[Stored data entries]
◆ ◆ ◆ ◆ ◆ ◆ ◆
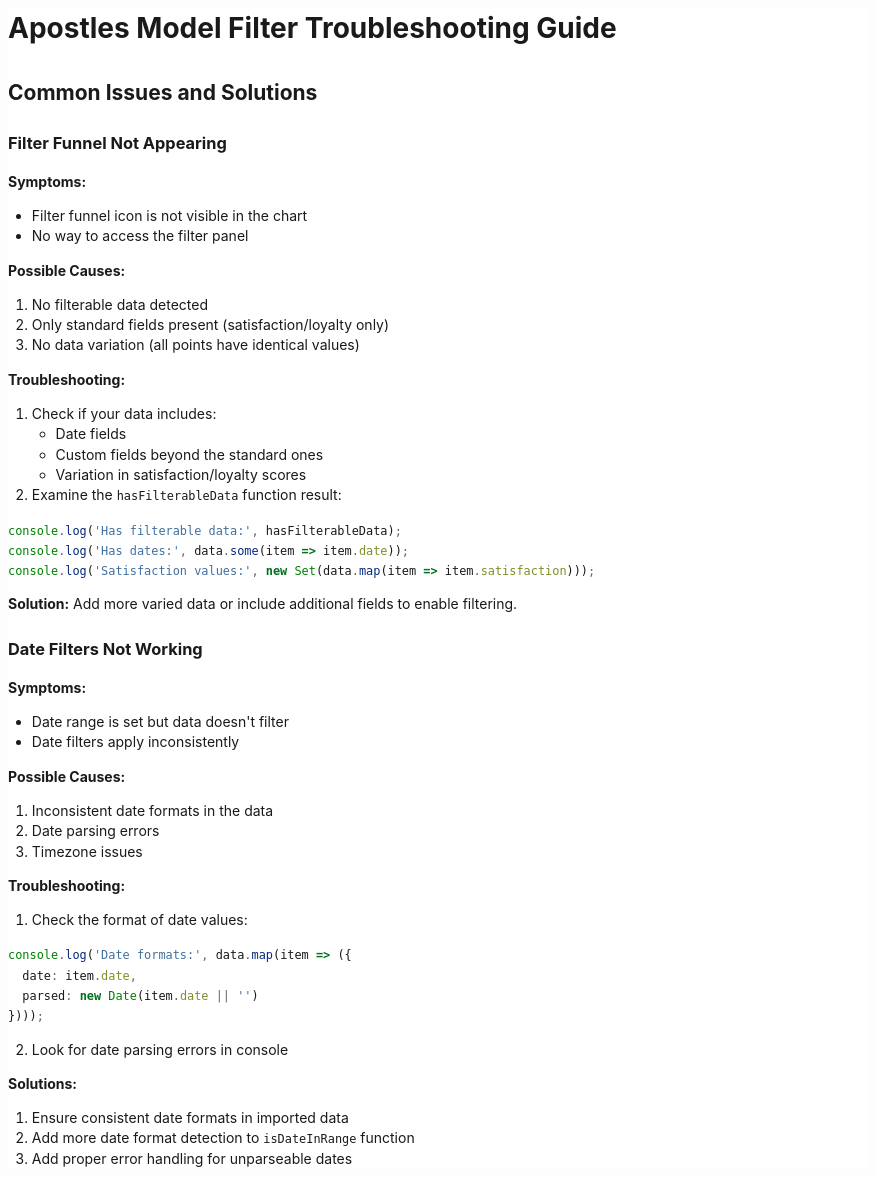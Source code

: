 # Apostles Model Filter Troubleshooting Guide

## Common Issues and Solutions

### Filter Funnel Not Appearing

**Symptoms:**
- Filter funnel icon is not visible in the chart
- No way to access the filter panel

**Possible Causes:**
1. No filterable data detected
2. Only standard fields present (satisfaction/loyalty only)
3. No data variation (all points have identical values)

**Troubleshooting:**
1. Check if your data includes:
   - Date fields
   - Custom fields beyond the standard ones
   - Variation in satisfaction/loyalty scores
2. Examine the `hasFilterableData` function result:
```typescript
console.log('Has filterable data:', hasFilterableData);
console.log('Has dates:', data.some(item => item.date));
console.log('Satisfaction values:', new Set(data.map(item => item.satisfaction)));
```

**Solution:**
Add more varied data or include additional fields to enable filtering.

### Date Filters Not Working

**Symptoms:**
- Date range is set but data doesn't filter
- Date filters apply inconsistently

**Possible Causes:**
1. Inconsistent date formats in the data
2. Date parsing errors
3. Timezone issues

**Troubleshooting:**
1. Check the format of date values:
```typescript
console.log('Date formats:', data.map(item => ({
  date: item.date,
  parsed: new Date(item.date || '')
})));
```
2. Look for date parsing errors in console

**Solutions:**
1. Ensure consistent date formats in imported data
2. Add more date format detection to `isDateInRange` function
3. Add proper error handling for unparseable dates
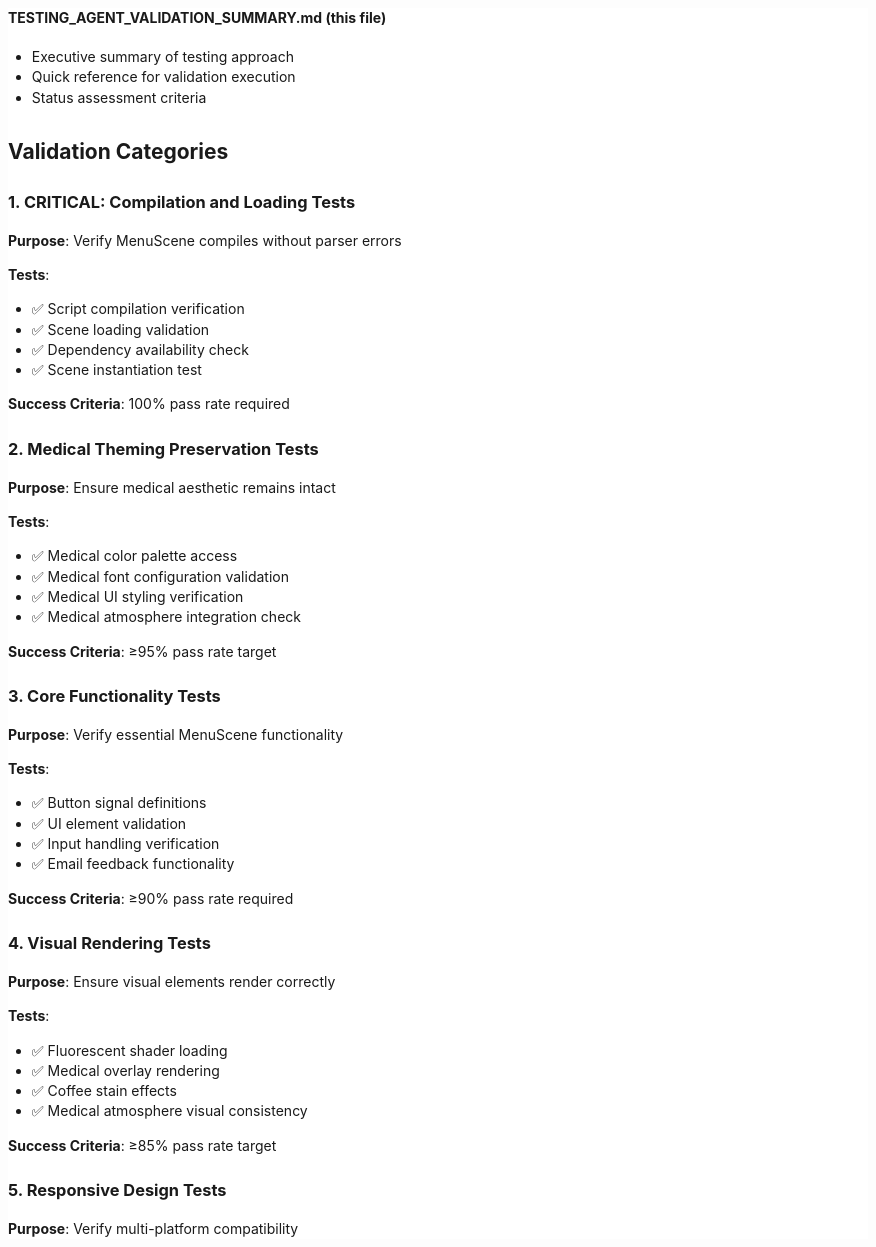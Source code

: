 #### **TESTING_AGENT_VALIDATION_SUMMARY.md** (this file)
- Executive summary of testing approach
- Quick reference for validation execution
- Status assessment criteria

## Validation Categories

### 1. **CRITICAL: Compilation and Loading Tests**
**Purpose**: Verify MenuScene compiles without parser errors

**Tests**:
- ✅ Script compilation verification
- ✅ Scene loading validation  
- ✅ Dependency availability check
- ✅ Scene instantiation test

**Success Criteria**: 100% pass rate required

### 2. **Medical Theming Preservation Tests**
**Purpose**: Ensure medical aesthetic remains intact

**Tests**:
- ✅ Medical color palette access
- ✅ Medical font configuration validation
- ✅ Medical UI styling verification
- ✅ Medical atmosphere integration check

**Success Criteria**: ≥95% pass rate target

### 3. **Core Functionality Tests**
**Purpose**: Verify essential MenuScene functionality

**Tests**:
- ✅ Button signal definitions
- ✅ UI element validation
- ✅ Input handling verification
- ✅ Email feedback functionality

**Success Criteria**: ≥90% pass rate required

### 4. **Visual Rendering Tests**
**Purpose**: Ensure visual elements render correctly

**Tests**:
- ✅ Fluorescent shader loading
- ✅ Medical overlay rendering
- ✅ Coffee stain effects
- ✅ Medical atmosphere visual consistency

**Success Criteria**: ≥85% pass rate target

### 5. **Responsive Design Tests**
**Purpose**: Verify multi-platform compatibility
◆ ◆ ◆ ◆ ◆ ◆ ◆
Required work => Could you return exactly the lines above from the line with "## Common Issues and Solutions" to the line with "2. Only standard", both included, and nothing else?

Result =>
## Common Issues and Solutions

### Filter Funnel Not Appearing

**Symptoms:**
- Filter funnel icon is not visible in the chart
- No way to access the filter panel

**Possible Causes:**
1. No filterable data detected
2. Only standard fields present (satisfaction/loyalty only)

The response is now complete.